La Corte di Cassazione, con sentenza n. 24648 del 3 dicembre 2015, ha statuito la nullità del licenziamento intimato per giusta causa nei confronti di un lavoratore individuando nello stesso provvedimento espulsivo addirittura profili discriminatori e ritorsivi.
Nel caso di specie, un dipendente era stato licenziato dalla società in cui lavorava per aver predisposto e consegnato ad uno dei consiglieri di amministrazione, “su sua richiesta“, una relazione contenente accuse di infedeltà patrimoniale e critiche all’operato dei vertici della società, ritenute, ai fini del licenziamento, false e gravemente denigratorie.

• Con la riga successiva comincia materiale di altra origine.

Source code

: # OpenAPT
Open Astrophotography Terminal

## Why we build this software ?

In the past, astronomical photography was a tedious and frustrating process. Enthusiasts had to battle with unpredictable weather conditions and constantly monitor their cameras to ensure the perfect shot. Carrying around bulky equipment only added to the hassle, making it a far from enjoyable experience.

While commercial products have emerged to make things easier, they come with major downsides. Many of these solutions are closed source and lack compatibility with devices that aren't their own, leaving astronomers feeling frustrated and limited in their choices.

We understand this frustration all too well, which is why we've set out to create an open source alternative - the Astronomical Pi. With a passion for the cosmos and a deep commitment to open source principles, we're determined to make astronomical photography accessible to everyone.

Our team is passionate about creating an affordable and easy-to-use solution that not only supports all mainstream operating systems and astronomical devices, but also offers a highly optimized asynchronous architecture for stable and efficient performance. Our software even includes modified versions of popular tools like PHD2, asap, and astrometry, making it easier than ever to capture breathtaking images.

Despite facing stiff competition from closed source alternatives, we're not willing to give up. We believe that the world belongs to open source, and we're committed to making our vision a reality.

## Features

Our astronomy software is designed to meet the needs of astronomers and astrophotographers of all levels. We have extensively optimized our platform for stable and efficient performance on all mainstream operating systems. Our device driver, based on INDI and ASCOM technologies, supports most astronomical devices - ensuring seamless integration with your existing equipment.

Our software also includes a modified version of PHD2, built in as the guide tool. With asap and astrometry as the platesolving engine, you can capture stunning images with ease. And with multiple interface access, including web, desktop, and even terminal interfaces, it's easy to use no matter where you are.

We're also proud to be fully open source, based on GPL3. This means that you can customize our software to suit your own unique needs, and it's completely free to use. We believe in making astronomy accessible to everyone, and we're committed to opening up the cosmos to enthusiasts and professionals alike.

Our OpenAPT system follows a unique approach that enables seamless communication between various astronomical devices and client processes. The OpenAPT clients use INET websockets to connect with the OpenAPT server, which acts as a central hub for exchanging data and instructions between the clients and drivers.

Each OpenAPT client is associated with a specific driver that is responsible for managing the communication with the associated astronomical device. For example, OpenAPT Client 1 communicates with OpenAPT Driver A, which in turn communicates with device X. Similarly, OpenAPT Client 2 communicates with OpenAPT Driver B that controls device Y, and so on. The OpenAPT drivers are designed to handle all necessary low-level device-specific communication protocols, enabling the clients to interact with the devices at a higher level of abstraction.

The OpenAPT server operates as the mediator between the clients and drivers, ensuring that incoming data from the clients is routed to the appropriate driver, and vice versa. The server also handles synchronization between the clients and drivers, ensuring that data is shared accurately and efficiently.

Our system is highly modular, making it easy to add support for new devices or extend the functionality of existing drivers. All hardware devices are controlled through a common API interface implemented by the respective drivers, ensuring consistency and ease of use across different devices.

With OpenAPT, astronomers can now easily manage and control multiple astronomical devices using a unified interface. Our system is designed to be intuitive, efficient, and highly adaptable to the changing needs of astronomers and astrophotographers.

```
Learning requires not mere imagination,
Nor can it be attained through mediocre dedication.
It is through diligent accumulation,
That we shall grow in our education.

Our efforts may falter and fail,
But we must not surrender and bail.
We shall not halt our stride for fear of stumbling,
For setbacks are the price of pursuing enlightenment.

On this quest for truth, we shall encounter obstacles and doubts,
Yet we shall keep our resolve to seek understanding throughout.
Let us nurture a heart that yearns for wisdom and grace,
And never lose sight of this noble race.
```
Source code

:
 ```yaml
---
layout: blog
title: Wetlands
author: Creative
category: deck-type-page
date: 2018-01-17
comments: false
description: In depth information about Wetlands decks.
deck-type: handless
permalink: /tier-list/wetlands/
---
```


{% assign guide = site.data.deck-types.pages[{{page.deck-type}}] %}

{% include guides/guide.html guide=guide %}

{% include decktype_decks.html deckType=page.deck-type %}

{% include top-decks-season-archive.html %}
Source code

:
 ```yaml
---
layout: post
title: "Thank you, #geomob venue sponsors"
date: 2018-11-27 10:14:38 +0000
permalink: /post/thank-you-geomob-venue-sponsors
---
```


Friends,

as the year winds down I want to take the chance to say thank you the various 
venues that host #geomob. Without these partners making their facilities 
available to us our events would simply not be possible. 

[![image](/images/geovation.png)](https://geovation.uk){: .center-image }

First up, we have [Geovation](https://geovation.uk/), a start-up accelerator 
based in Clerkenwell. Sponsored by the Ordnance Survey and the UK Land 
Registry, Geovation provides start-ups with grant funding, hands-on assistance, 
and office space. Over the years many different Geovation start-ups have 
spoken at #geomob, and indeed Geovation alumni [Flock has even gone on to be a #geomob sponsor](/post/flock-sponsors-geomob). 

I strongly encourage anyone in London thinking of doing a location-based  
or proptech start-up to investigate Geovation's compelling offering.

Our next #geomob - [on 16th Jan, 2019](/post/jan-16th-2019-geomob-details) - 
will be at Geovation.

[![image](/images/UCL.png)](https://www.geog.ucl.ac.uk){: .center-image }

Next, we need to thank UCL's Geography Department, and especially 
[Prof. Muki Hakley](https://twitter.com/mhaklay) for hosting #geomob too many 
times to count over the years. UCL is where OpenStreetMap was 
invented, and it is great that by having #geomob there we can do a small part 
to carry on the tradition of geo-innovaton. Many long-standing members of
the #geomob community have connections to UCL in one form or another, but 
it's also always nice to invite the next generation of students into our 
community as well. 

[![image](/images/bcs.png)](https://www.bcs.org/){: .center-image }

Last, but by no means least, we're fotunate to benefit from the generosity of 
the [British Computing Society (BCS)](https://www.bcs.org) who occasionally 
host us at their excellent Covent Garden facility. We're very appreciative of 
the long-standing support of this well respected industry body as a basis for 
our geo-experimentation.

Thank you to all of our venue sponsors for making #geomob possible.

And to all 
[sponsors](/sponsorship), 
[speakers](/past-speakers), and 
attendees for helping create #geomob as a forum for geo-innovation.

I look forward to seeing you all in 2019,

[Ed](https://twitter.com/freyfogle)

I Giudici di legittimità hanno precisato che non era ravvisabile nel caso “de quo” una giusta causa di licenziamento, data la estrema limitatezza del contenuto denigratorio della relazione, rientrando molte parti nell’esercizio del legittimo diritto di critica ed essendo i passaggi più negativi, generici e privi di riferimenti a nominativi precisi, ravvisando, invece, nella fattispecie un recesso datoriale ritorsivo da considerarsi nullo; infatti, ad avviso della Corte, richiamando la giurisprudenza unanime, il licenziamento per ritorsione è assimilabile a quello discriminatorio e costituisce un’ingiusta ed arbitraria reazione ad un comportamento legittimo del lavoratore colpito, cui consegue la nullità del licenziamento quando il motivo ritorsivo sia stato l’unico determinante.